Creating a User via Keycloak Admin API:

curl -X POST "$KEYCLOAK_URL/admin/realms/kubernetes/users" \
  -H "Authorization: Bearer $ADMIN_TOKEN" \
  -H "Content-Type: application/json" \
  -d '{
    "username": "cost-user",
    "email": "cost-user@example.com",
    "emailVerified": true,
    "enabled": true,
    "firstName": "Cost",
    "lastName": "User",
    "attributes": {
      "org_id": ["org1234567"],
      "account_number": ["7890123"]
    }
  }'

Note: The org_id currently requires the org prefix (e.g., org1234567 instead of 1234567) as a workaround for a Koku schema naming bug. This will be addressed in a future release.

How org_id and account_number are Extracted (Technical Details)

The authentication flow uses a centralized API gateway that handles JWT validation for all external traffic:

Centralized Gateway - JWT Validation and Header Injection

Service: cost-onprem-gateway (Port 9080)

Location: cost-onprem/templates/gateway/configmap-envoy.yaml

Purpose: Single point of authentication for all external API traffic. Validates JWT tokens, extracts claims, and injects X-Rh-Identity header for all backend services.

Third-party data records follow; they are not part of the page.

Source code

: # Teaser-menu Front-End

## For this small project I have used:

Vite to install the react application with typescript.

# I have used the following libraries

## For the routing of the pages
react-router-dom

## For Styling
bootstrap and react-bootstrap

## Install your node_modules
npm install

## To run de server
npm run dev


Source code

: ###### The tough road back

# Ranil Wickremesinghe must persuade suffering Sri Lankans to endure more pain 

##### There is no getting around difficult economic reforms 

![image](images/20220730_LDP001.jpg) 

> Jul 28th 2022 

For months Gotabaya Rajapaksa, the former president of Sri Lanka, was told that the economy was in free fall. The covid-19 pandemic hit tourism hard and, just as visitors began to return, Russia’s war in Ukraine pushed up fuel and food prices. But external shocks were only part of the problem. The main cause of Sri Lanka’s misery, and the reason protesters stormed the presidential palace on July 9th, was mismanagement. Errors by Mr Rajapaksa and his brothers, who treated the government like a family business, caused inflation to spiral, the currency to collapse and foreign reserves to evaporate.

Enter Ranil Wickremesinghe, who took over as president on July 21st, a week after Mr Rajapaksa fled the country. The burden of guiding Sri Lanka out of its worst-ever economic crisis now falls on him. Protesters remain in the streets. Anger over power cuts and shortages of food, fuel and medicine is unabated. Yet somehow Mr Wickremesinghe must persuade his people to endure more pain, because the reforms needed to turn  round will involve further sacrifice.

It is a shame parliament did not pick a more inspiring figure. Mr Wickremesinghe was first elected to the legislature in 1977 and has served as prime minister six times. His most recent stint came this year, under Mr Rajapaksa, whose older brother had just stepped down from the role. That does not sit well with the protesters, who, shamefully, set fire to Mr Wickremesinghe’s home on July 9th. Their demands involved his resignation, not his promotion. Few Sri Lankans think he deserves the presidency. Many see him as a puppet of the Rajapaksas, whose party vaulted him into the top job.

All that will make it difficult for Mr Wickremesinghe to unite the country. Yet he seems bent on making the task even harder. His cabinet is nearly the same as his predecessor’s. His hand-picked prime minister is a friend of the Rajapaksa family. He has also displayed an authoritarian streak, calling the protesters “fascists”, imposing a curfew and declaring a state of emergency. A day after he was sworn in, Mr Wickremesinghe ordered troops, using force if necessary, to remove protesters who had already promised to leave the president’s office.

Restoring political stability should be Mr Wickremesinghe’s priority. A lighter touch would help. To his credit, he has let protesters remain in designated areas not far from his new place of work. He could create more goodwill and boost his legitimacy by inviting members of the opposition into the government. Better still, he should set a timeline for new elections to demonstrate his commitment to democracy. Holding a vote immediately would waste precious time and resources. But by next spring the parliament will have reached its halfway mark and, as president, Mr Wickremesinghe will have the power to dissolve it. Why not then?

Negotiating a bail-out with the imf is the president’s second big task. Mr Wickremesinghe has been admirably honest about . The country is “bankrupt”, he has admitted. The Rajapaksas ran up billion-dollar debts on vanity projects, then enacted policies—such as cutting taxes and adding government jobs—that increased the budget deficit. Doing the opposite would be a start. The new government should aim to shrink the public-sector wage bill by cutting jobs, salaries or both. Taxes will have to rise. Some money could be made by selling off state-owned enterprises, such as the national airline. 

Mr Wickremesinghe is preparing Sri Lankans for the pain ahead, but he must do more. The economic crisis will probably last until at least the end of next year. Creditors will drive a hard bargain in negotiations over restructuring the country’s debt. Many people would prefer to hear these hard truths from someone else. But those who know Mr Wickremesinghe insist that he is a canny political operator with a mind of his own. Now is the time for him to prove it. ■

Authentication Flow (Sequence Diagram):

sequenceDiagram
    participant Operator as Cost Management<br/>Operator
    participant Gateway as API Gateway<br/>(Port 9080)
    participant Keycloak as Keycloak<br/>JWKS Endpoint
    participant Lua as Lua Filter
    participant Backend as Backend Services<br/>(Ingress, Koku, ROS, Sources)

    Note over Operator,Backend: Step 1: Request with JWT
    Operator->>Gateway: POST /api/ingress/v1/upload<br/>Authorization: Bearer <JWT>

    Note over Gateway,Keycloak: Step 2: JWT Validation
    Gateway->>Keycloak: GET /auth/realms/kubernetes/protocol/openid-connect/certs
    Keycloak-->>Gateway: JWKS (public keys)

    Note over Gateway: jwt_authn filter:<br/>- Validates JWT signature<br/>- Verifies issuer<br/>- Verifies audience<br/>- Extracts payload

    alt JWT Invalid
        Gateway-->>Operator: 401 Unauthorized<br/>"Jwt verification fails"
    else JWT Valid
        Note over Gateway: Store JWT payload in metadata<br/>Key: "keycloak"

        Note over Gateway,Lua: Step 3: Transform JWT to XRHID
        Gateway->>Lua: envoy_on_request()

        Note over Lua: Extract claims:<br/>- org_id (or fallbacks)<br/>- account_number (or fallbacks)<br/>- user_id (sub)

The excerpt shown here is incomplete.